DATA SHOWN »

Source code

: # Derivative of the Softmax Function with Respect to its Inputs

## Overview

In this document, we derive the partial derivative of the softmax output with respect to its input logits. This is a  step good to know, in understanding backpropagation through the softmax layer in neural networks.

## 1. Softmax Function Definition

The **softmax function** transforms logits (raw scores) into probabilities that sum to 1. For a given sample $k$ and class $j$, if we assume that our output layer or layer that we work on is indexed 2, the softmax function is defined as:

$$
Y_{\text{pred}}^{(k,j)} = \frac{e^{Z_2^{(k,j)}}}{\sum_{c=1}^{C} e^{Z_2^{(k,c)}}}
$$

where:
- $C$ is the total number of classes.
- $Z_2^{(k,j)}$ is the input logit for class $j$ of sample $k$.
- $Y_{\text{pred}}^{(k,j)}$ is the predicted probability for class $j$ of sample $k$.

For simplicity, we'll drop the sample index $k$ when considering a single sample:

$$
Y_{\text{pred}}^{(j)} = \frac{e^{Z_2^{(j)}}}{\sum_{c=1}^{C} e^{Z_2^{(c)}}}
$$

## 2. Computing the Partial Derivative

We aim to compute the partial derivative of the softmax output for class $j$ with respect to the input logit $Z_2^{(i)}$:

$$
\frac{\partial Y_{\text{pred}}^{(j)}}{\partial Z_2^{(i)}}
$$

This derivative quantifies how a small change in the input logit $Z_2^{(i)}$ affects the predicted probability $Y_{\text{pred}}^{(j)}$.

---

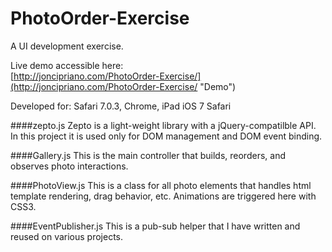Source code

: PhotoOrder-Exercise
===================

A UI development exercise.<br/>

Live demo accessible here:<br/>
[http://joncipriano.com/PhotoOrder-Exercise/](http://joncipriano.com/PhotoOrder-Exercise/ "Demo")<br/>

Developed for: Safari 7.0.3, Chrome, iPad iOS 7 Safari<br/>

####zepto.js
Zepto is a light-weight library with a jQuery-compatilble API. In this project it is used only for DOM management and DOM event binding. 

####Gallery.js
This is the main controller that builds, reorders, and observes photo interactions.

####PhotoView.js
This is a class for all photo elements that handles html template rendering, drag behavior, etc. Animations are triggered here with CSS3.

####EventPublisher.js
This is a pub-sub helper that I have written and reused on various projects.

WORK TASK » The total, and only the total: count the lines above that contain "PhotoOrder".

SOLUTION FOR THIS TASK » 2